-- Task prompt --
For each line of the material, write out an exact copy.

-- Extracted information --
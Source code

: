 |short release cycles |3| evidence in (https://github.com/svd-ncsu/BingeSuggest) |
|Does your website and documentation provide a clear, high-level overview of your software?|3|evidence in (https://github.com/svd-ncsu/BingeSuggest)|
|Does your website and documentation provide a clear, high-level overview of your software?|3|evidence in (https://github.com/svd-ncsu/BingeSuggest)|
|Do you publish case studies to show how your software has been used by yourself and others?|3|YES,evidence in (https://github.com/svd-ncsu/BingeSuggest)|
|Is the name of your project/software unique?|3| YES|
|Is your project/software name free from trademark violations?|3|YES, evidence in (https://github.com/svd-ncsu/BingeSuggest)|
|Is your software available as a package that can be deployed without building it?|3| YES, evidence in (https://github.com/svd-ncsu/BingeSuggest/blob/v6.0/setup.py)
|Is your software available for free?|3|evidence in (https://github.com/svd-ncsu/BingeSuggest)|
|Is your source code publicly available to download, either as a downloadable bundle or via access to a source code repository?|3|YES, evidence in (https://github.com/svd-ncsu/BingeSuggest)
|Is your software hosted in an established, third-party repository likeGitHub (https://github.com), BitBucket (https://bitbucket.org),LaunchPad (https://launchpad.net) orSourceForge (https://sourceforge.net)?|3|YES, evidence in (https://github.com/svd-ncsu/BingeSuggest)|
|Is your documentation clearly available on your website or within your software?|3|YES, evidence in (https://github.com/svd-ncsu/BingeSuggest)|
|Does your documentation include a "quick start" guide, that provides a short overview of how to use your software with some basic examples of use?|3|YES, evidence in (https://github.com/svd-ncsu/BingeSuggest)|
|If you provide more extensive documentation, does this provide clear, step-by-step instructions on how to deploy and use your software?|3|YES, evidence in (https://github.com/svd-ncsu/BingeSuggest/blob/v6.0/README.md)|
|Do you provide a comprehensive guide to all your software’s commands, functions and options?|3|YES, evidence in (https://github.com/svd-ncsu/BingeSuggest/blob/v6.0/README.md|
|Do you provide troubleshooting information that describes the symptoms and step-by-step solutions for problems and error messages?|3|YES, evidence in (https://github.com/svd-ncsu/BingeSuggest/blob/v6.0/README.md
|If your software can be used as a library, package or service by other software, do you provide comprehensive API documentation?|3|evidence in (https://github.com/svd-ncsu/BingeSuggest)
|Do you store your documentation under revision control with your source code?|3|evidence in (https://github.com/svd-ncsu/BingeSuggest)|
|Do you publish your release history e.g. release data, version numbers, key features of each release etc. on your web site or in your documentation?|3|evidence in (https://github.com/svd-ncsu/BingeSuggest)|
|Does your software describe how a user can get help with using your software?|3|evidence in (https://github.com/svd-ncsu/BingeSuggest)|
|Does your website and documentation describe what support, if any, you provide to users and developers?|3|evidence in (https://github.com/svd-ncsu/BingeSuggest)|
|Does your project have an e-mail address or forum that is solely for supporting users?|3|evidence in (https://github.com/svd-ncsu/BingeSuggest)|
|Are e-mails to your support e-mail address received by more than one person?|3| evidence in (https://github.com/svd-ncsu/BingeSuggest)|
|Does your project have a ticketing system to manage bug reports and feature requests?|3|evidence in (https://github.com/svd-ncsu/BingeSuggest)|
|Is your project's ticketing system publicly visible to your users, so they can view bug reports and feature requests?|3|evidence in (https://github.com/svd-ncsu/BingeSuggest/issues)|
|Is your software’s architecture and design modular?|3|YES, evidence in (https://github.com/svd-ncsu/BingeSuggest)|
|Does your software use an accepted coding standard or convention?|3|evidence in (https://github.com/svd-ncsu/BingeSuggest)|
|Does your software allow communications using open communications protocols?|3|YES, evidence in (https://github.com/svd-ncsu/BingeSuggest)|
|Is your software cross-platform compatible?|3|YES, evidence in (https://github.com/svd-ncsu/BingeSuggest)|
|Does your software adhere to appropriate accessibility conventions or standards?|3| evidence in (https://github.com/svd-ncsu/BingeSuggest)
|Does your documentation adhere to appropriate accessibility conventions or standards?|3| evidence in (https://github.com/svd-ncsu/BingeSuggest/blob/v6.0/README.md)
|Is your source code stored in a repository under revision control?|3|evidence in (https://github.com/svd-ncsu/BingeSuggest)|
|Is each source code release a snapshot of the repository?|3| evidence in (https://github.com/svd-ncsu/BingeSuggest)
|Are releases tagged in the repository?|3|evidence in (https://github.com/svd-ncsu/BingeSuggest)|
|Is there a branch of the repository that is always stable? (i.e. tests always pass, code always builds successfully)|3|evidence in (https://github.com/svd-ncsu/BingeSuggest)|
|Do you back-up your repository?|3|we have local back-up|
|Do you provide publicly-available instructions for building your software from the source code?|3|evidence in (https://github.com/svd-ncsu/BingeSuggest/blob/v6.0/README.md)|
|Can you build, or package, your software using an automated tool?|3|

-- Expected answer --
Source code

: |short release cycles |3| evidence in (https://github.com/svd-ncsu/BingeSuggest) |
|Does your website and documentation provide a clear, high-level overview of your software?|3|evidence in (https://github.com/svd-ncsu/BingeSuggest)|
|Does your website and documentation provide a clear, high-level overview of your software?|3|evidence in (https://github.com/svd-ncsu/BingeSuggest)|
|Do you publish case studies to show how your software has been used by yourself and others?|3|YES,evidence in (https://github.com/svd-ncsu/BingeSuggest)|
|Is the name of your project/software unique?|3| YES|
|Is your project/software name free from trademark violations?|3|YES, evidence in (https://github.com/svd-ncsu/BingeSuggest)|
|Is your software available as a package that can be deployed without building it?|3| YES, evidence in (https://github.com/svd-ncsu/BingeSuggest/blob/v6.0/setup.py)
|Is your software available for free?|3|evidence in (https://github.com/svd-ncsu/BingeSuggest)|
|Is your source code publicly available to download, either as a downloadable bundle or via access to a source code repository?|3|YES, evidence in (https://github.com/svd-ncsu/BingeSuggest)
|Is your software hosted in an established, third-party repository likeGitHub (https://github.com), BitBucket (https://bitbucket.org),LaunchPad (https://launchpad.net) orSourceForge (https://sourceforge.net)?|3|YES, evidence in (https://github.com/svd-ncsu/BingeSuggest)|
|Is your documentation clearly available on your website or within your software?|3|YES, evidence in (https://github.com/svd-ncsu/BingeSuggest)|
|Does your documentation include a "quick start" guide, that provides a short overview of how to use your software with some basic examples of use?|3|YES, evidence in (https://github.com/svd-ncsu/BingeSuggest)|
|If you provide more extensive documentation, does this provide clear, step-by-step instructions on how to deploy and use your software?|3|YES, evidence in (https://github.com/svd-ncsu/BingeSuggest/blob/v6.0/README.md)|
|Do you provide a comprehensive guide to all your software’s commands, functions and options?|3|YES, evidence in (https://github.com/svd-ncsu/BingeSuggest/blob/v6.0/README.md|
|Do you provide troubleshooting information that describes the symptoms and step-by-step solutions for problems and error messages?|3|YES, evidence in (https://github.com/svd-ncsu/BingeSuggest/blob/v6.0/README.md
|If your software can be used as a library, package or service by other software, do you provide comprehensive API documentation?|3|evidence in (https://github.com/svd-ncsu/BingeSuggest)
|Do you store your documentation under revision control with your source code?|3|evidence in (https://github.com/svd-ncsu/BingeSuggest)|
|Do you publish your release history e.g. release data, version numbers, key features of each release etc. on your web site or in your documentation?|3|evidence in (https://github.com/svd-ncsu/BingeSuggest)|
|Does your software describe how a user can get help with using your software?|3|evidence in (https://github.com/svd-ncsu/BingeSuggest)|
|Does your website and documentation describe what support, if any, you provide to users and developers?|3|evidence in (https://github.com/svd-ncsu/BingeSuggest)|
|Does your project have an e-mail address or forum that is solely for supporting users?|3|evidence in (https://github.com/svd-ncsu/BingeSuggest)|
|Are e-mails to your support e-mail address received by more than one person?|3| evidence in (https://github.com/svd-ncsu/BingeSuggest)|
|Does your project have a ticketing system to manage bug reports and feature requests?|3|evidence in (https://github.com/svd-ncsu/BingeSuggest)|
|Is your project's ticketing system publicly visible to your users, so they can view bug reports and feature requests?|3|evidence in (https://github.com/svd-ncsu/BingeSuggest/issues)|
|Is your software’s architecture and design modular?|3|YES, evidence in (https://github.com/svd-ncsu/BingeSuggest)|
|Does your software use an accepted coding standard or convention?|3|evidence in (https://github.com/svd-ncsu/BingeSuggest)|
|Does your software allow communications using open communications protocols?|3|YES, evidence in (https://github.com/svd-ncsu/BingeSuggest)|
|Is your software cross-platform compatible?|3|YES, evidence in (https://github.com/svd-ncsu/BingeSuggest)|
|Does your software adhere to appropriate accessibility conventions or standards?|3| evidence in (https://github.com/svd-ncsu/BingeSuggest)
|Does your documentation adhere to appropriate accessibility conventions or standards?|3| evidence in (https://github.com/svd-ncsu/BingeSuggest/blob/v6.0/README.md)
|Is your source code stored in a repository under revision control?|3|evidence in (https://github.com/svd-ncsu/BingeSuggest)|
|Is each source code release a snapshot of the repository?|3| evidence in (https://github.com/svd-ncsu/BingeSuggest)
|Are releases tagged in the repository?|3|evidence in (https://github.com/svd-ncsu/BingeSuggest)|
|Is there a branch of the repository that is always stable? (i.e. tests always pass, code always builds successfully)|3|evidence in (https://github.com/svd-ncsu/BingeSuggest)|
|Do you back-up your repository?|3|we have local back-up|
|Do you provide publicly-available instructions for building your software from the source code?|3|evidence in (https://github.com/svd-ncsu/BingeSuggest/blob/v6.0/README.md)|
|Can you build, or package, your software using an automated tool?|3|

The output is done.